Zeibura S. Kathau has a rather more perceptive and fine breakdown on this than I’d hope for; vote #1 Zeibura S. Kathau’s answer to Are linguists more likely to have a musical background?
I’ll just add two observations.
- Of my fellow PhD students in linguistics, one was a composer and pianist, one a bassist, one an orchestral violinist, and me, who at least attempted to compose once. That’s out of a sample of I dunno, 20.
- In my day job in Schools IT policy, we have 8 people in the consultancy. Outside of me, the CEO is a folk mandolinist, the CTO a bassist, and the Comms guy a sax player.
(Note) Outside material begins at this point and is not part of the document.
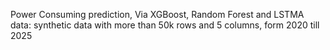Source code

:Power Consuming prediction,
Via XGBoost, Random Forest and LSTMA
data: synthetic data with more than 50k rows and 5 columns, form 2020 till 2025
So I suspect that musicians don’t just gravitate to linguistics. But I do also suspect that people interested in formal systems gravitate to also working with other formal systems. Though that’s nothing like as thorough an analysis as Z-Kat suggests.
I’ll note a potential counterpattern. There were a fair few refugees from computer science (as it was then) to linguistics in my cohort too; I was one of them. My master’s supervisor observed to me that when computer people came to linguistics, they did not want to do syntax or formal semantics, as she expected. They did the fluffiest linguistics they could stand: discourse analysis, for example, or historical linguistics. If they wanted to do formal symbolic analysis, after all, they would have stayed in computer science.